The Discovery of Heroin

Although not the first to invent heroin, Bayer named diacetylmorphine “heroin.” They then began the process of commercializing it. Allegedly the head of Bayer’s research department coined the term “heroin,” deriving it from the German word “heroisch” meaning “heroic.”

By 1895, Bayer was marketing diamorphine under the brand name Heroin. Heroin was an over-the-counter drug advertised as a cough suppressant and an alternative to morphine. In fact, Bayer claimed heroin would cure morphine addiction – much like how morphine was claimed to cure opium addiction, and opium was claimed to cure alcoholism.

The sale of heroin continued into the early 1900s. In 1914, the United States passed the Harrison Narcotics Tax Act to better control the sale and distribution of opioids. It was another 10 years before the United States banned the sale, manufacturing, and importation of heroin in 1924.

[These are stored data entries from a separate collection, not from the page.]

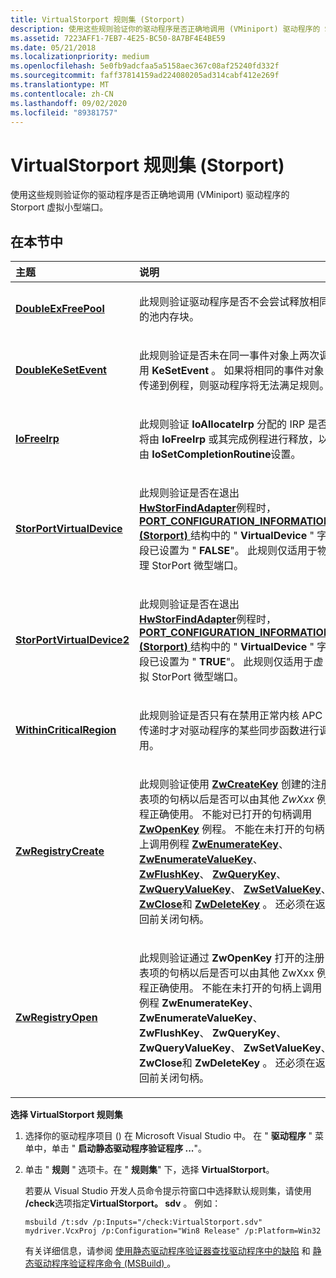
 ```yaml
---
title: VirtualStorport 规则集 (Storport)
description: 使用这些规则验证你的驱动程序是否正确地调用 (VMiniport) 驱动程序的 Storport 虚拟小型端口。
ms.assetid: 7223AFF1-7EB7-4E25-BC50-8A7BF4E4BE59
ms.date: 05/21/2018
ms.localizationpriority: medium
ms.openlocfilehash: 5e0fb9adcfaa5a5158aec367c08af25240fd332f
ms.sourcegitcommit: faff37814159ad224080205ad314cabf412e269f
ms.translationtype: MT
ms.contentlocale: zh-CN
ms.lasthandoff: 09/02/2020
ms.locfileid: "89381757"
---
```

# <a name="virtualstorport-rule-set-storport"></a>VirtualStorport 规则集 (Storport)


使用这些规则验证你的驱动程序是否正确地调用 (VMiniport) 驱动程序的 Storport 虚拟小型端口。

## <a name="in-this-section"></a>在本节中


<table>
<colgroup>
<col width="50%" />
<col width="50%" />
</colgroup>
<thead>
<tr class="header">
<th align="left">主题</th>
<th align="left">说明</th>
</tr>
</thead>
<tbody>
<tr class="odd">
<td align="left"><p><a href="storport-doubleexfreepool.md" data-raw-source="[&lt;strong&gt;DoubleExFreePool&lt;/strong&gt;](storport-doubleexfreepool.md)"><strong>DoubleExFreePool</strong></a></p></td>
<td align="left"><p>此规则验证驱动程序是否不会尝试释放相同的池内存块。</p></td>
</tr>
<tr class="even">
<td align="left"><p><a href="storport-doublekesetevent.md" data-raw-source="[&lt;strong&gt;DoubleKeSetEvent&lt;/strong&gt;](storport-doublekesetevent.md)"><strong>DoubleKeSetEvent</strong></a></p></td>
<td align="left"><p>此规则验证是否未在同一事件对象上两次调用 <strong>KeSetEvent</strong> 。 如果将相同的事件对象传递到例程，则驱动程序将无法满足规则。</p></td>
</tr>
<tr class="odd">
<td align="left"><p><a href="storport-iofreeirp.md" data-raw-source="[&lt;strong&gt;IoFreeIrp&lt;/strong&gt;](storport-iofreeirp.md)"><strong>IoFreeIrp</strong></a></p></td>
<td align="left"><p>此规则验证 <strong>IoAllocateIrp</strong> 分配的 IRP 是否将由 <strong>IoFreeIrp</strong> 或其完成例程进行释放，以由 <strong>IoSetCompletionRoutine</strong>设置。</p></td>
</tr>
<tr class="even">
<td align="left"><p><a href="storport-storportvirtualdevice.md" data-raw-source="[&lt;strong&gt;StorPortVirtualDevice&lt;/strong&gt;](storport-storportvirtualdevice.md)"><strong>StorPortVirtualDevice</strong></a></p></td>
<td align="left"><p>此规则验证是否在退出<a href="https://docs.microsoft.com/windows-hardware/drivers/ddi/storport/nc-storport-hw_find_adapter" data-raw-source="[&lt;strong&gt;HwStorFindAdapter&lt;/strong&gt;](/windows-hardware/drivers/ddi/storport/nc-storport-hw_find_adapter)"><strong>HwStorFindAdapter</strong></a>例程时， <a href="https://docs.microsoft.com/previous-versions/windows/hardware/drivers/ff563901(v=vs.85)" data-raw-source="[&lt;strong&gt;PORT_CONFIGURATION_INFORMATION (Storport)&lt;/strong&gt;](/previous-versions/windows/hardware/drivers/ff563901(v=vs.85))"><strong>PORT_CONFIGURATION_INFORMATION (Storport) </strong></a>结构中的 " <strong>VirtualDevice</strong> " 字段已设置为 " <strong>FALSE</strong>"。 此规则仅适用于物理 StorPort 微型端口。</p></td>
</tr>
<tr class="odd">
<td align="left"><p><a href="storport-storportvirtualdevice2.md" data-raw-source="[&lt;strong&gt;StorPortVirtualDevice2&lt;/strong&gt;](storport-storportvirtualdevice2.md)"><strong>StorPortVirtualDevice2</strong></a></p></td>
<td align="left"><p>此规则验证是否在退出<a href="https://docs.microsoft.com/windows-hardware/drivers/ddi/storport/nc-storport-hw_find_adapter" data-raw-source="[&lt;strong&gt;HwStorFindAdapter&lt;/strong&gt;](/windows-hardware/drivers/ddi/storport/nc-storport-hw_find_adapter)"><strong>HwStorFindAdapter</strong></a>例程时， <a href="https://docs.microsoft.com/previous-versions/windows/hardware/drivers/ff563901(v=vs.85)" data-raw-source="[&lt;strong&gt;PORT_CONFIGURATION_INFORMATION (Storport)&lt;/strong&gt;](/previous-versions/windows/hardware/drivers/ff563901(v=vs.85))"><strong>PORT_CONFIGURATION_INFORMATION (Storport) </strong></a>结构中的 " <strong>VirtualDevice</strong> " 字段已设置为 " <strong>TRUE</strong>"。 此规则仅适用于虚拟 StorPort 微型端口。</p></td>
</tr>
<tr class="even">
<td align="left"><p><a href="storport-withincriticalregion.md" data-raw-source="[&lt;strong&gt;WithinCriticalRegion&lt;/strong&gt;](storport-withincriticalregion.md)"><strong>WithinCriticalRegion</strong></a></p></td>
<td align="left"><p>此规则验证是否只有在禁用正常内核 APC 传递时才对驱动程序的某些同步函数进行调用。</p></td>
</tr>
<tr class="odd">
<td align="left"><p><a href="storport-zwregistrycreate.md" data-raw-source="[&lt;strong&gt;ZwRegistryCreate&lt;/strong&gt;](storport-zwregistrycreate.md)"><strong>ZwRegistryCreate</strong></a></p></td>
<td align="left"><p>此规则验证使用 <a href="https://docs.microsoft.com/windows-hardware/drivers/ddi/wdm/nf-wdm-zwcreatekey" data-raw-source="[&lt;strong&gt;ZwCreateKey&lt;/strong&gt;](/windows-hardware/drivers/ddi/wdm/nf-wdm-zwcreatekey)"><strong>ZwCreateKey</strong></a> 创建的注册表项的句柄以后是否可以由其他 <em>ZwXxx</em> 例程正确使用。 不能对已打开的句柄调用 <a href="https://docs.microsoft.com/windows-hardware/drivers/ddi/wdm/nf-wdm-zwopenkey" data-raw-source="[&lt;strong&gt;ZwOpenKey&lt;/strong&gt;](/windows-hardware/drivers/ddi/wdm/nf-wdm-zwopenkey)"><strong>ZwOpenKey</strong></a> 例程。 不能在未打开的句柄上调用例程 <a href="https://docs.microsoft.com/windows-hardware/drivers/ddi/wdm/nf-wdm-zwenumeratekey" data-raw-source="[&lt;strong&gt;ZwEnumerateKey&lt;/strong&gt;](/windows-hardware/drivers/ddi/wdm/nf-wdm-zwenumeratekey)"><strong>ZwEnumerateKey</strong></a>、 <a href="https://docs.microsoft.com/windows-hardware/drivers/ddi/wdm/nf-wdm-zwenumeratevaluekey" data-raw-source="[&lt;strong&gt;ZwEnumerateValueKey&lt;/strong&gt;](/windows-hardware/drivers/ddi/wdm/nf-wdm-zwenumeratevaluekey)"><strong>ZwEnumerateValueKey</strong></a>、 <a href="https://docs.microsoft.com/windows-hardware/drivers/ddi/wdm/nf-wdm-zwflushkey" data-raw-source="[&lt;strong&gt;ZwFlushKey&lt;/strong&gt;](/windows-hardware/drivers/ddi/wdm/nf-wdm-zwflushkey)"><strong>ZwFlushKey</strong></a>、 <a href="https://docs.microsoft.com/windows-hardware/drivers/ddi/wdm/nf-wdm-zwquerykey" data-raw-source="[&lt;strong&gt;ZwQueryKey&lt;/strong&gt;](/windows-hardware/drivers/ddi/wdm/nf-wdm-zwquerykey)"><strong>ZwQueryKey</strong></a>、 <a href="https://docs.microsoft.com/windows-hardware/drivers/ddi/wdm/nf-wdm-zwqueryvaluekey" data-raw-source="[&lt;strong&gt;ZwQueryValueKey&lt;/strong&gt;](/windows-hardware/drivers/ddi/wdm/nf-wdm-zwqueryvaluekey)"><strong>ZwQueryValueKey</strong></a>、 <a href="https://docs.microsoft.com/windows-hardware/drivers/ddi/wdm/nf-wdm-zwsetvaluekey" data-raw-source="[&lt;strong&gt;ZwSetValueKey&lt;/strong&gt;](/windows-hardware/drivers/ddi/wdm/nf-wdm-zwsetvaluekey)"><strong>ZwSetValueKey</strong></a>、 <a href="https://docs.microsoft.com/windows-hardware/drivers/ddi/ntifs/nf-ntifs-ntclose" data-raw-source="[&lt;strong&gt;ZwClose&lt;/strong&gt;](/windows-hardware/drivers/ddi/ntifs/nf-ntifs-ntclose)"><strong>ZwClose</strong></a>和 <a href="https://docs.microsoft.com/windows-hardware/drivers/ddi/wdm/nf-wdm-zwdeletekey" data-raw-source="[&lt;strong&gt;ZwDeleteKey&lt;/strong&gt;](/windows-hardware/drivers/ddi/wdm/nf-wdm-zwdeletekey)"><strong>ZwDeleteKey</strong></a> 。 还必须在返回前关闭句柄。</p></td>
</tr>
<tr class="even">
<td align="left"><p><a href="storport-zwregistryopen.md" data-raw-source="[&lt;strong&gt;ZwRegistryOpen&lt;/strong&gt;](storport-zwregistryopen.md)"><strong>ZwRegistryOpen</strong></a></p></td>
<td align="left"><p>此规则验证通过 <strong>ZwOpenKey</strong> 打开的注册表项的句柄以后是否可以由其他 ZwXxx 例程正确使用。 不能在未打开的句柄上调用例程 <strong>ZwEnumerateKey</strong>、 <strong>ZwEnumerateValueKey</strong>、 <strong>ZwFlushKey</strong>、 <strong>ZwQueryKey</strong>、 <strong>ZwQueryValueKey</strong>、 <strong>ZwSetValueKey</strong>、 <strong>ZwClose</strong>和 <strong>ZwDeleteKey</strong> 。 还必须在返回前关闭句柄。</p></td>
</tr>
</tbody>
</table>

 

**选择 VirtualStorport 规则集**

1.  选择你的驱动程序项目 () 在 Microsoft Visual Studio 中。 在 " **驱动程序** " 菜单中，单击 " **启动静态驱动程序验证程序 ...**"。

2.  单击 " **规则** " 选项卡。在 " **规则集**" 下，选择 **VirtualStorport**。

    若要从 Visual Studio 开发人员命令提示符窗口中选择默认规则集，请使用 **/check**选项指定**VirtualStorport。 sdv** 。 例如：

    ```
    msbuild /t:sdv /p:Inputs="/check:VirtualStorport.sdv" mydriver.VcxProj /p:Configuration="Win8 Release" /p:Platform=Win32
    ```

    有关详细信息，请参阅 [使用静态驱动程序验证器查找驱动程序中的缺陷](./using-static-driver-verifier-to-find-defects-in-drivers.md) 和 [静态驱动程序验证程序命令 (MSBuild) ](./-static-driver-verifier-commands--msbuild-.md)。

German scientists synthesized methadone in 1937 in an attempt to create a less addictive alternative to morphine. Doctors prescribed it until 1947, when it became clear that methadone was as addictive as heroin.

Heroin Today

Heroin is now a Schedule 1 drug, meaning it has no justifiable medical use. As a result, it is illegal in the United States.

According to the Centers for Disease Control and Prevention (CDC), between 2002 and 2013, the rate of heroin-related deaths has nearly quadrupled. Almost half (45%) of users were also addicted to prescription opioids.

Today (2018), America is in an opioid crisis. The crisis includes the addictive use of prescription drugs—including fentanyl—and heroin. Altogether it’s contributed to an $80 billion/year economic burden. The National Institutes of Health (NIH) and many other agencies are now working on new strategies to address the opioid epidemic.